Tuesday, August 11, 2009

Dispersing Two Myths About Sampa History

    One thing that I learned over the years is that you can’t pretend an angry mob of anonymous commenter and blog posts don’t exist, because when someone searches for you or your company years later they will find that information and have no other data on the web to disprove it, unless, you take the time to make that online record.
    So I want to disperse two particular misrepresentations that you’ll find on the web about Sampa, and, both are about investors and investments.

Myth 1: “How a team of 2 people burns $1.4M in 12 months?”
    There are 3 things wrong with this statement. Seriously. The saddest part is that I read it (or parts of it) on professional journalists reporting of Sampa closure, which shows the quality (decline?) of online reporting – I guess you can’t trust everything you read on the web.
    Let me start by saying that we raised $400K in 2007 and $1M in January/Feb of 2008. In other words, at best we would have burned $1M over 18 months. But the reality is that we didn’t spend all that money.
    Finally, as we closed Sampa there were just 2 people. But in 2008 we had a team of 9 employees and contractors working with us.

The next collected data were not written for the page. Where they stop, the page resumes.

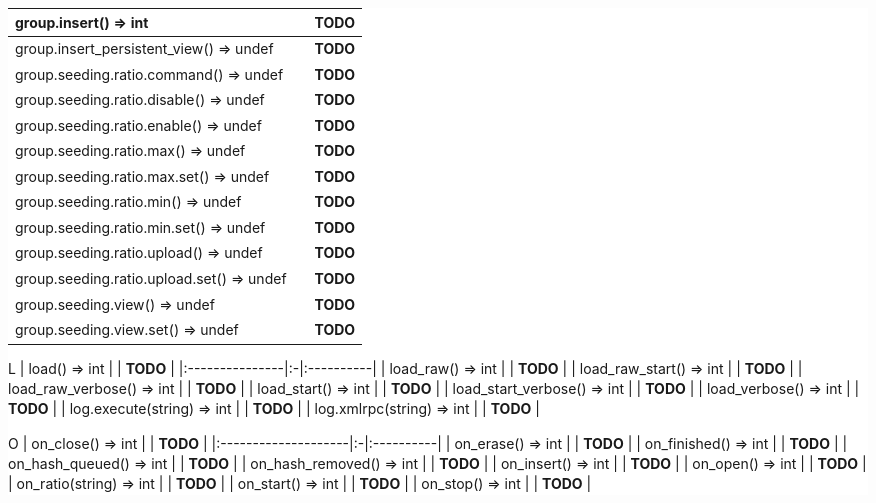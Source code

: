 | group.insert() ⇒ int |  |  **TODO** |
|:-----------------------|:-|:----------|
| group.insert\_persistent\_view() ⇒ undef |  |  **TODO** |
| group.seeding.ratio.command() ⇒ undef |  |  **TODO** |
| group.seeding.ratio.disable() ⇒ undef |  |  **TODO** |
| group.seeding.ratio.enable() ⇒ undef |  |  **TODO** |
| group.seeding.ratio.max() ⇒ undef |  |  **TODO** |
| group.seeding.ratio.max.set() ⇒ undef |  |  **TODO** |
| group.seeding.ratio.min() ⇒ undef |  |  **TODO** |
| group.seeding.ratio.min.set() ⇒ undef |  |  **TODO** |
| group.seeding.ratio.upload() ⇒ undef |  |  **TODO** |
| group.seeding.ratio.upload.set() ⇒ undef |  |  **TODO** |
| group.seeding.view() ⇒ undef |  |  **TODO** |
| group.seeding.view.set() ⇒ undef |  |  **TODO** |


L
| load() ⇒ int |  |  **TODO** |
|:---------------|:-|:----------|
| load\_raw() ⇒ int |  |  **TODO** |
| load\_raw\_start() ⇒ int |  |  **TODO** |
| load\_raw\_verbose() ⇒ int |  |  **TODO** |
| load\_start() ⇒ int |  |  **TODO** |
| load\_start\_verbose() ⇒ int |  |  **TODO** |
| load\_verbose() ⇒ int |  |  **TODO** |
| log.execute(string) ⇒ int |  |  **TODO** |
| log.xmlrpc(string) ⇒ int |  |  **TODO** |

O
| on\_close() ⇒ int |  |  **TODO** |
|:--------------------|:-|:----------|
| on\_erase() ⇒ int |  |  **TODO** |
| on\_finished() ⇒ int |  |  **TODO** |
| on\_hash\_queued() ⇒ int |  |  **TODO** |
| on\_hash\_removed() ⇒ int |  |  **TODO** |
| on\_insert() ⇒ int |  |  **TODO** |
| on\_open() ⇒ int |  |  **TODO** |
| on\_ratio(string) ⇒ int |  |  **TODO** |
| on\_start() ⇒ int |  |  **TODO** |
| on\_stop() ⇒ int |  |  **TODO** |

Myth 2: “Sampa investors told us to do X”
    I’m amazed by the basic lack of understanding of the relationship between an investor and a startup. You read about how investors pushed the product into direction Y, or how they were mad at the founders because they didn’t do X, etc. As far as I know, this is all baloney and people talking like that never had an investor beyond friends and family.
    Like most people on this planet, investors are busy people. They didn’t invest on you because they thought they could decide the destiny of the operations. They invested in you because they thought *you* would make good decisions.
    To go direct to the point, our investors never asked us to take the product on any direction. All the decisions, smart and stupid ones, were done by us. Investors were not “mad” at us because we shutdown Sampa. None of them gave us a hard time. They were certainly very upset their investment didn’t return what they wished for, but that’s part of being an investor and accepting risk. Not only that, but they are wise investors. They have invested on many startups to diversify this specific investment class and they certainly invest on many different asset classes as well.